DATA SHOWN:

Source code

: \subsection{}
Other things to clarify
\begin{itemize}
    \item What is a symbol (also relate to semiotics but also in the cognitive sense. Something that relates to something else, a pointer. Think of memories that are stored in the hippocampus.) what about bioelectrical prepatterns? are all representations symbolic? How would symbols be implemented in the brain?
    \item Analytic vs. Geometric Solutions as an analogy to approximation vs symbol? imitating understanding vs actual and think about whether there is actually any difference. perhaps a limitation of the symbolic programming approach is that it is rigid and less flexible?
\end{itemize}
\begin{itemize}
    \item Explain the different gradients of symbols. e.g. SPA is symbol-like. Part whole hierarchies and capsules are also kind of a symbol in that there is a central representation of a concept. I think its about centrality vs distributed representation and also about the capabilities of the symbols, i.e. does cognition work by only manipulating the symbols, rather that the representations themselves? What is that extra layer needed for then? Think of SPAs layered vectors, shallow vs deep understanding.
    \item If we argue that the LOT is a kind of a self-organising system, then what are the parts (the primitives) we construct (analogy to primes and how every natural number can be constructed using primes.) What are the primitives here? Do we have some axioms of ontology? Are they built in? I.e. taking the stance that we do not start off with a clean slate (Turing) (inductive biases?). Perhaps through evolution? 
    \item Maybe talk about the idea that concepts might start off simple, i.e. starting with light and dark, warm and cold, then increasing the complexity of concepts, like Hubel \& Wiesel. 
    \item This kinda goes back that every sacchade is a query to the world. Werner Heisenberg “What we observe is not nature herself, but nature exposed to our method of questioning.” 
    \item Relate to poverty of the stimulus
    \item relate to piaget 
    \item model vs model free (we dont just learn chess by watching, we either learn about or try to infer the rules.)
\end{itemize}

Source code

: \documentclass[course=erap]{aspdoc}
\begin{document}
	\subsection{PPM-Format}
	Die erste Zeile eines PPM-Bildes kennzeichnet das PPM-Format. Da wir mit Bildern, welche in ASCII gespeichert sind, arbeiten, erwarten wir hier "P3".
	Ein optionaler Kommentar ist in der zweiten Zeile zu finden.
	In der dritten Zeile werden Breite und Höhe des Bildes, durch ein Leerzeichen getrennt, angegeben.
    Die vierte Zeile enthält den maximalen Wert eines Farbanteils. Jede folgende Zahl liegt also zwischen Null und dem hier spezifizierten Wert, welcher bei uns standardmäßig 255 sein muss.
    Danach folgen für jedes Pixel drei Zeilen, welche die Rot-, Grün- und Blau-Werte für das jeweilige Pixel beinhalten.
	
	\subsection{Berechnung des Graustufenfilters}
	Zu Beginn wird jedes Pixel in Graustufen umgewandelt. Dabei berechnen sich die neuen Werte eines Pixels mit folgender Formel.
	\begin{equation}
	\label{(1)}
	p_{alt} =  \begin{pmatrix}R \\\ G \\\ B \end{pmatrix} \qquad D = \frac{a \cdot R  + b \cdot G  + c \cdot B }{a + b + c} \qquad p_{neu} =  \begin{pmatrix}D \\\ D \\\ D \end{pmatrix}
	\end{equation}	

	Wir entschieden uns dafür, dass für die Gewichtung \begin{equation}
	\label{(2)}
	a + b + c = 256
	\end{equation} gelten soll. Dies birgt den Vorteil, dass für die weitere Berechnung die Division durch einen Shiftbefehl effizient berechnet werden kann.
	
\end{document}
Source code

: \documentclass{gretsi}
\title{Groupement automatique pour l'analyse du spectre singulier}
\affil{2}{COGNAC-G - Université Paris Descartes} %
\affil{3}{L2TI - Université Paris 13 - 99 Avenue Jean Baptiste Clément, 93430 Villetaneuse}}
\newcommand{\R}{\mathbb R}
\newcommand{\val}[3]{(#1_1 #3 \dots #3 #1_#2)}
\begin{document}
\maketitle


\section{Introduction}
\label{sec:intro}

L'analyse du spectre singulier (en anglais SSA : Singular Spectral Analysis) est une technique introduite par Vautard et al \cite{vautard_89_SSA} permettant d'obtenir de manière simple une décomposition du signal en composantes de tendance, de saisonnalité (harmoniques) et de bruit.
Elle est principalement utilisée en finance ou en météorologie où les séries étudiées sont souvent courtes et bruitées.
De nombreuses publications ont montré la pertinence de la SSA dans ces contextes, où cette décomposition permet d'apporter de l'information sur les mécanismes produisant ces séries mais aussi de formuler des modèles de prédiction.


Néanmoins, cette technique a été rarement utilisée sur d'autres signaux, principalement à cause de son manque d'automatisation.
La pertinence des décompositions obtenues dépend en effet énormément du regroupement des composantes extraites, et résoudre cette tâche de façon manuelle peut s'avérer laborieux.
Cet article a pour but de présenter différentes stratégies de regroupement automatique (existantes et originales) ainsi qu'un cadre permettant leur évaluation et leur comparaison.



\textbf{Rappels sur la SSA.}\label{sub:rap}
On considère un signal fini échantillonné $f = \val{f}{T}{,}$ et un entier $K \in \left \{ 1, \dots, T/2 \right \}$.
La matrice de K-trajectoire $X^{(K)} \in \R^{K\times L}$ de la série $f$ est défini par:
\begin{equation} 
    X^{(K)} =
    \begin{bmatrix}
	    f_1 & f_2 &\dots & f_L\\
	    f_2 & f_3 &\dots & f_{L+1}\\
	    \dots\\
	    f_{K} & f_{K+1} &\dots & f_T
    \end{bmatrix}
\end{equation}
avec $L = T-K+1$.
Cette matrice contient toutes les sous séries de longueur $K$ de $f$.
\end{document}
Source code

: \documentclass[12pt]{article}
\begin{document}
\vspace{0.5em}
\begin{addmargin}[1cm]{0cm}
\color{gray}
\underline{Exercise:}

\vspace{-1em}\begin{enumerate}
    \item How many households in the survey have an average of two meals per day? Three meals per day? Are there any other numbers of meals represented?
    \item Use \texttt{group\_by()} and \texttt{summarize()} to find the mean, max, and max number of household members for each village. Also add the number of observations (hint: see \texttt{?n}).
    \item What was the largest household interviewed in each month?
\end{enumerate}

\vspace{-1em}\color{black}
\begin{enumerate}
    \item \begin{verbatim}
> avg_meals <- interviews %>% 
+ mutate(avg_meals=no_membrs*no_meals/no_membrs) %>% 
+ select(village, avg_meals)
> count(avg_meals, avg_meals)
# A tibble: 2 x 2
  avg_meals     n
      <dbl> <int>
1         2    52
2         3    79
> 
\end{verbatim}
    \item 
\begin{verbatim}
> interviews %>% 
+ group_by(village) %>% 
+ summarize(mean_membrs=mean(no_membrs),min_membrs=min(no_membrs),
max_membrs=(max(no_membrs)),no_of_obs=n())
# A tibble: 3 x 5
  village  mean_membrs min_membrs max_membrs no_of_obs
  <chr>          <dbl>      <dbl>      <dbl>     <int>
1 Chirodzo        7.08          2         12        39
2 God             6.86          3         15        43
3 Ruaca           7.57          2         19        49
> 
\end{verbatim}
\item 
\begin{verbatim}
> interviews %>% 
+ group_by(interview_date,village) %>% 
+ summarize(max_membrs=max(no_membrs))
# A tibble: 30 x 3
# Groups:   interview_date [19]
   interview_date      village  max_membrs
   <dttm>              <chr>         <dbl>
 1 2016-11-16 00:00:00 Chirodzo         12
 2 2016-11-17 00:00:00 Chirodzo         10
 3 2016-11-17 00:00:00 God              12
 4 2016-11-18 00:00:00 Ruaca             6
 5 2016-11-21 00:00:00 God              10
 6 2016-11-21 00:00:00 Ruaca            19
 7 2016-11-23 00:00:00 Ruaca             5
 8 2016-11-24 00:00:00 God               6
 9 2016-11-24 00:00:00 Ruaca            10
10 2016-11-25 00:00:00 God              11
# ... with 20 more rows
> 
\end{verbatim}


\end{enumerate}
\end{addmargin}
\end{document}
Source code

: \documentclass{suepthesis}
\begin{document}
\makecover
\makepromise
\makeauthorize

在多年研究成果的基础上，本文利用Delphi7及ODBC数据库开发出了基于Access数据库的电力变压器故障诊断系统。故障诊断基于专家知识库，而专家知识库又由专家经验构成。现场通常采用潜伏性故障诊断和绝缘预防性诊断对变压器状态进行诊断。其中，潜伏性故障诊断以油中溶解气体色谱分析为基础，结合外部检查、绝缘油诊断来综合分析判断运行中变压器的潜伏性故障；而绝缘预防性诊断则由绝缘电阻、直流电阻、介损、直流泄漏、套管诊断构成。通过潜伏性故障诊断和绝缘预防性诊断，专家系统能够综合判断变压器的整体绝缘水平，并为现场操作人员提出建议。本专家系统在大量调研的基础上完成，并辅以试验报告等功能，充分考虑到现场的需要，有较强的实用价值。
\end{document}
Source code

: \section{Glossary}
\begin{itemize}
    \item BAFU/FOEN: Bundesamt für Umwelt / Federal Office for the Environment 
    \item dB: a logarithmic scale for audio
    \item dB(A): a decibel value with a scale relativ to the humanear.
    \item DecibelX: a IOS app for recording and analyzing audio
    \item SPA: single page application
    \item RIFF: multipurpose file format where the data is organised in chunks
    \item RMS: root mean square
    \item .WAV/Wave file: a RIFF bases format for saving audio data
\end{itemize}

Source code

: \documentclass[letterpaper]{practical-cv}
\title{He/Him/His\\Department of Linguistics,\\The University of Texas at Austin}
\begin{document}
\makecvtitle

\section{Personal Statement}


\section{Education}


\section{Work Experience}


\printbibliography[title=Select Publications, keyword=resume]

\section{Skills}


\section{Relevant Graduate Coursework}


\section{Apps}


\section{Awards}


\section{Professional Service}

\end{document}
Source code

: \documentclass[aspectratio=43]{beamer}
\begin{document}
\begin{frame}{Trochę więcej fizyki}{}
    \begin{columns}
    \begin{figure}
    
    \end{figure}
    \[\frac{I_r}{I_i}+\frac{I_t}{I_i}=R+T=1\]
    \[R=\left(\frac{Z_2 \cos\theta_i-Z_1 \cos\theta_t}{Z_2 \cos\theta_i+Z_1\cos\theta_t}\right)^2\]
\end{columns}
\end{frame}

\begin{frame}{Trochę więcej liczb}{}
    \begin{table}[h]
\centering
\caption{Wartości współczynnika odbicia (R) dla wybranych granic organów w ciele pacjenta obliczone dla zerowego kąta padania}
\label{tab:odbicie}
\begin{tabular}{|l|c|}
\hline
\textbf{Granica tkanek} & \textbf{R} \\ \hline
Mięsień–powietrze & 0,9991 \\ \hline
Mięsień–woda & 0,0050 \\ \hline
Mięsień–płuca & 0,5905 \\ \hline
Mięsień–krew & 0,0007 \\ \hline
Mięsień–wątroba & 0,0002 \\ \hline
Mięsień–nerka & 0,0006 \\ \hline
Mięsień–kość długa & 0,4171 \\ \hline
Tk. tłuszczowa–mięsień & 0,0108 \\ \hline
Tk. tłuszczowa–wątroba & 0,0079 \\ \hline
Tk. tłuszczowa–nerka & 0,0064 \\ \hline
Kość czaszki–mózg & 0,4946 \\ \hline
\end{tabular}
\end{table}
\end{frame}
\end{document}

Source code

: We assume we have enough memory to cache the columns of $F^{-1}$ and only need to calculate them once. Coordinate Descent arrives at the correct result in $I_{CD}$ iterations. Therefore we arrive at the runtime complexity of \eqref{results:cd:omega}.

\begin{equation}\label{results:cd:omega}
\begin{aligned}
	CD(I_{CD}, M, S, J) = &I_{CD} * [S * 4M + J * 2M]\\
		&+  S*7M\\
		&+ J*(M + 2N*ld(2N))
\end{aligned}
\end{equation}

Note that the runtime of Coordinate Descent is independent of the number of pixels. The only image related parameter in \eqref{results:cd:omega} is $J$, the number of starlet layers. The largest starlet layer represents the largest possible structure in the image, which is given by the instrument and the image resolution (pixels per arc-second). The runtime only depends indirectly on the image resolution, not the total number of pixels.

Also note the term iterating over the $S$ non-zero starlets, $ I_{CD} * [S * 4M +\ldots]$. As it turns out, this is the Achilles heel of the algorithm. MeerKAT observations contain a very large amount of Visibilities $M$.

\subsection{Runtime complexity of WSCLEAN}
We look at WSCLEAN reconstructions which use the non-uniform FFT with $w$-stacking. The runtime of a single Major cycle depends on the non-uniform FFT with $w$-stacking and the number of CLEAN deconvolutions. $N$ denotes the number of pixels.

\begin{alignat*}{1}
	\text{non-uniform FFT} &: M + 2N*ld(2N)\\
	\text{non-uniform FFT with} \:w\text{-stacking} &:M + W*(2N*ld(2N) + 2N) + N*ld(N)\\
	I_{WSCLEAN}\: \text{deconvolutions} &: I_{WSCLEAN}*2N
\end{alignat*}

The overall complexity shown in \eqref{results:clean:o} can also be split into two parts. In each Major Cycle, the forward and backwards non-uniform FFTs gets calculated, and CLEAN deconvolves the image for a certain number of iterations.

WORK ITEM: Each line that contains "enumerate" is to be copied from the listing above.

FINISHED EXERCISE:
\vspace{-1em}\begin{enumerate}
\end{enumerate}
\begin{enumerate}
\end{enumerate}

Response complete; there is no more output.